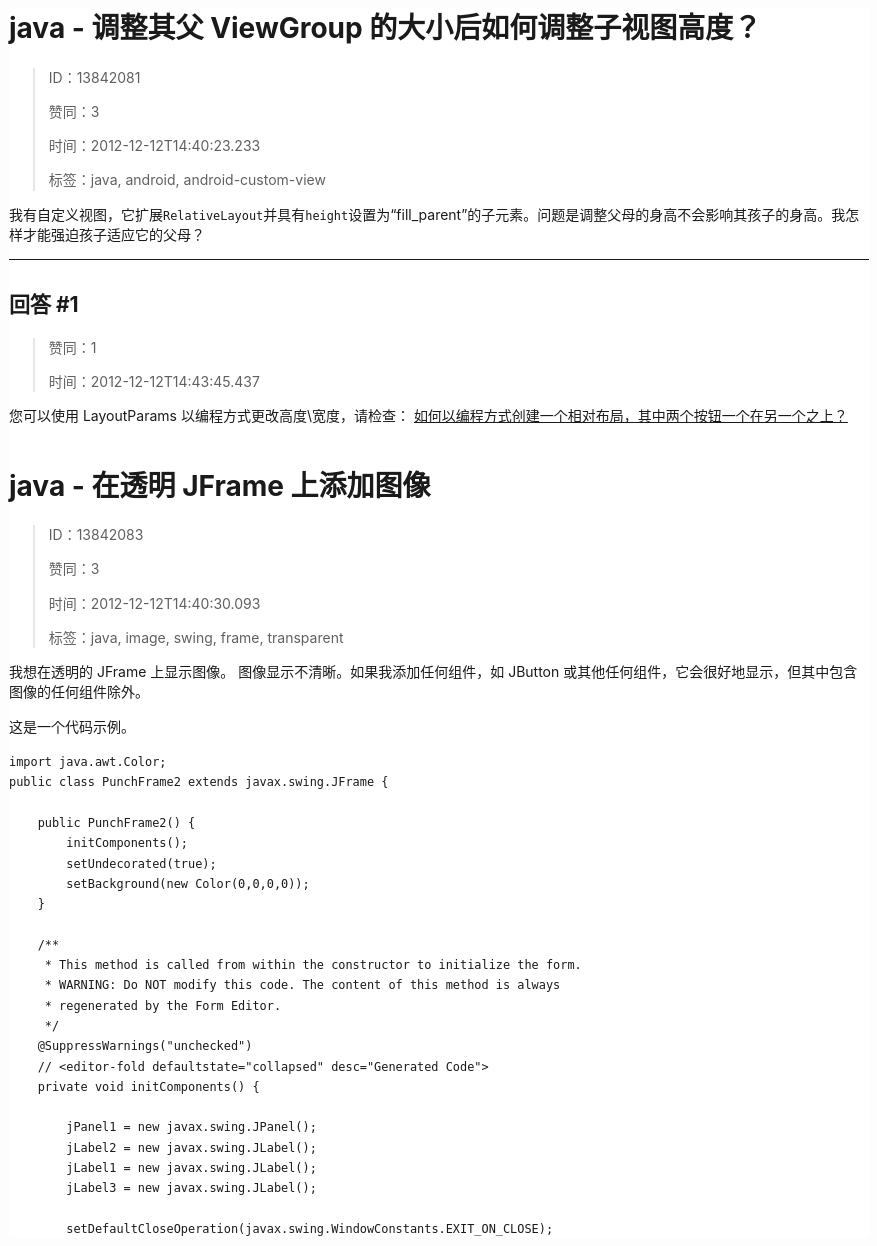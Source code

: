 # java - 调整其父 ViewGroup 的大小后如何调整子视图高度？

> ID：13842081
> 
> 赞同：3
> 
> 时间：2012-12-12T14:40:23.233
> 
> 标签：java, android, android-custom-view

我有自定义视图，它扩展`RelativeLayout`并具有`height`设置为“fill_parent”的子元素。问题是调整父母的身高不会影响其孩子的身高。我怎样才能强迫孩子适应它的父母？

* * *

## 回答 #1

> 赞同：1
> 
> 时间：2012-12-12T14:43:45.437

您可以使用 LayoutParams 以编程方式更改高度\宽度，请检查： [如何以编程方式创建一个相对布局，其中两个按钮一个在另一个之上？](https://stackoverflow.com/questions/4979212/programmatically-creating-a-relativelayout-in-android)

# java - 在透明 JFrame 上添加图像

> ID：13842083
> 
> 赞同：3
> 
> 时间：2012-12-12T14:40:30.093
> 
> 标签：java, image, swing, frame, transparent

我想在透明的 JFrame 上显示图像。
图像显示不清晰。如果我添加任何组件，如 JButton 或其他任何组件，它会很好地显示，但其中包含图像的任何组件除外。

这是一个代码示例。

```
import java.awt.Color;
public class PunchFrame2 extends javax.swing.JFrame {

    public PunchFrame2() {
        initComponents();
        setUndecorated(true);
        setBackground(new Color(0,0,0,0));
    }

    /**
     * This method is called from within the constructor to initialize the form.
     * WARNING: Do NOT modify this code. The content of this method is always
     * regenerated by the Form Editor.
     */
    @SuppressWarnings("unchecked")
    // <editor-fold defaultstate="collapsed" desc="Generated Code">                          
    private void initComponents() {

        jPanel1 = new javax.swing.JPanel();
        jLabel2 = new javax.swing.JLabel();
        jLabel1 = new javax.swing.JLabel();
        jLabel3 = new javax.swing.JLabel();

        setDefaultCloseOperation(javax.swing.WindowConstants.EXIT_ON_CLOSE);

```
----------------
- [What is needed] Write down how many lines of the data above contain the word "android", with nothing else.

- [Answer section] 2